Case Study 1
Luke Yates
2025-02-18
Human Embryo Time Series
About
This tutorial demonstrates the R package cpam for the
analysis of time series omics data. It serves an introduction to the
package and reproduces the results for the first case study presented in
the accompanying manuscript by Yates et al. (2024). The second case study using
Arabidopsis thaliana time series data is available here.
Data
The data are publicly available for download here. The data consist of transcript counts for the human preimplantation embryo and are described in original data manuscript by Torre et al. (2023).
Getting started
Load packages
Load data and transcript-to-gene mapping
We load the transcript counts and the transcript-to-gene mapping. The transcript counts are stored in a matrix where the rows are the transcript IDs and the columns are the samples.

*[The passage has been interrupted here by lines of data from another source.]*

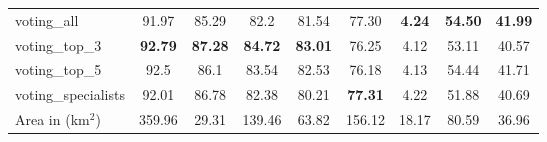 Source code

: \begin{table}[H]
{\begin{tabular}{lcccc|cccc}
            \\
            \midrule
            voting\_all         & 91.97                                & 85.29
                                & 82.2                                 & 81.54
                                & 77.30                                &
            \textbf{4.24}
                                & \textbf{54.50}                       &
            \textbf{41.99}
            \\
            voting\_top\_3      & \textbf{92.79}                       &
            \textbf{87.28}      & \textbf{84.72}                       &
            \textbf{83.01}      & 76.25                                & 4.12
                                & 53.11                                & 40.57
            \\
            voting\_top\_5      & 92.5                                 & 86.1
                                & 83.54                                & 82.53
                                & 76.18                                & 4.13
                                &
            54.44               & 41.71

            \\
            voting\_specialists & 92.01                                & 86.78
                                & 82.38                                & 80.21
                                & \textbf{77.31}                       &
            4.22                & 51.88                                & 40.69

            \\
            \bottomrule
            Area in (km$^2$)    & 359.96                               & 29.31
                                & 139.46                               & 63.82
                                & 156.12                               & 18.17
                                &
            80.59               & 36.96

            \\
        \end{tabular}
    }
\end{table}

sample_names <- readr::read_tsv(
paste0(directory_path, "human_embryo-transcript_counts.tsv"),
n_max = 1,
col_names = F
) %>%
t %>% as.vector()
counts <- readr::read_tsv(
paste0(directory_path, "human_embryo-transcript_counts.tsv"),
skip = 1,
col_names = c("target_id", sample_names)
)
count_matrix <- counts %>% dplyr::select(-target_id) %>% as.matrix
rownames(count_matrix) <- counts %>% pull(target_id)
# convert to tibble (for display only)
as.data.frame(count_matrix) %>% head %>% tibble::rownames_to_column("target_id")The transcript-to-gene mapping is a data frame with two columns, target_id and gene_id.
transcriptome <- readr::read_tsv(paste0(directory_path,"Human_embryo_isoform_transcriptome_GRCh38-isoform_classification.tsv"))
t2g <- transcriptome %>%
select(target_id = transcript_id, gene_id) %>%
filter(target_id %in% rownames(count_matrix))
t2gExperimental design and transcript-to-gene mapping
The experimental design is a tibble containing at least the following columns: time and sample. The stage column is optional and used here to match sample names with the time points.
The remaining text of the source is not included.